Another reason concerns the greater good of the Jewish nation. Although, nebich, most Jews are not properly Torah observant (if at all) that does not make their innate status of Jews less valuable. They have their place in God's grand scheme of things even if their personal level of practice suggests they don't agree. We have enough enemies willing to reduce the size of our population. We need not assist them through disenfranching our co-religionists.

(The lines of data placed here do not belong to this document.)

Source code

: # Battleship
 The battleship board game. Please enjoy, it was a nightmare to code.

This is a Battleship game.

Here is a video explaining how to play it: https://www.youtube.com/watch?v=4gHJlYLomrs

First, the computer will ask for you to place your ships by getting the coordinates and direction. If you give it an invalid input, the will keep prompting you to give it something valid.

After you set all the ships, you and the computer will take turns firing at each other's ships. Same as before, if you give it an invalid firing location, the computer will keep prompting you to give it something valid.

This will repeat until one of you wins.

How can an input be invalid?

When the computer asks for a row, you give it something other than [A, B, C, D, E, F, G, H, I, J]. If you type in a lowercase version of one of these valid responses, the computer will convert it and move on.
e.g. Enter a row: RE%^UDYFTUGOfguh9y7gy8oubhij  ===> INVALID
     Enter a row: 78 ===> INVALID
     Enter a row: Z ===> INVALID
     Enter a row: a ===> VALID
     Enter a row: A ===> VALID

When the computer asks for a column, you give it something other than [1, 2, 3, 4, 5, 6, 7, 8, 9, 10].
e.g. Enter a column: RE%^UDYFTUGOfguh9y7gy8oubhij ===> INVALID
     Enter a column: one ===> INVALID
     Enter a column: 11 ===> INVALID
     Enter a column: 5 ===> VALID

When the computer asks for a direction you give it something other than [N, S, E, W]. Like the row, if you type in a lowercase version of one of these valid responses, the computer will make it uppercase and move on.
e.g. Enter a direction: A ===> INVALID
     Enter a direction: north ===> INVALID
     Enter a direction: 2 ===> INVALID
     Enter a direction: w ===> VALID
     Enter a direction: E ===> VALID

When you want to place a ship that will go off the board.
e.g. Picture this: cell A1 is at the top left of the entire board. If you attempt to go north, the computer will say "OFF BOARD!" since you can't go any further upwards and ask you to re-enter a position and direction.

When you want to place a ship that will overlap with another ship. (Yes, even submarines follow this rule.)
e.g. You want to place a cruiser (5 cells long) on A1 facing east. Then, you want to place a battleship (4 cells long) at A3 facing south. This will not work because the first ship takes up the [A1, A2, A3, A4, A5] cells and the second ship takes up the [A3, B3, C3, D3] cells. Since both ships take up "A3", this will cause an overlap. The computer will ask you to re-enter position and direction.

What's more, despite their lack of observance there is much we Orthodox Jews can learn from them. ON one hand an ethnically exclusive approach to one's Jewishness leads to Howard Wolowitz - a stereotype that amuses the gentiles who watch while causing those who know what real Judaism is to cringe. On the other hand might someone like Howard, befriended by frum Jews, have turned out more involved religiously, more conscious of his Judaism and its obligations?
There is also a general sense of nationhood to consider. If I meet another Jew I am not just meeting someone who puts matzoh balls in his chicken soup for taste. I am meeting someone whose history goes back 3500 to yetzias Mitzraiym and beyond. It doesn't matter if he's from Israel, Russia, South Africa or China. When I see a Jew on the news he's one of mine. This sense of camraderie is one of the factors in our survival after all the hardships we've been through. And that sense doesn't necessary come from personal practice and Torah study. How many ultra-Orthodox Jews are quite dismissive of Ethiopians because they're the wrong colour or demand that Sephardim wear Orea cookie outfits if they want to be considered properly observant?
Look at Israel right now, the conflict between the seculars and the Chilonim in particular. With the language flying back and forth you'd think mortal enemies were about to clash. We are talking about Jews against Jews. Shouldn't there be some moderation, some reaching out because we are all the same nation?
We are right now during the Three Weeks and Tisha B'Av should be a stark reminder that sinas chinam put us into golus and is keeping us there. No, we can't approve of the ethnic Jew's claim that he is being "good". We have standards that demand practical observance and learning of us. But we must continue to feel a sense of brotherhood towards him or we are lost as a people.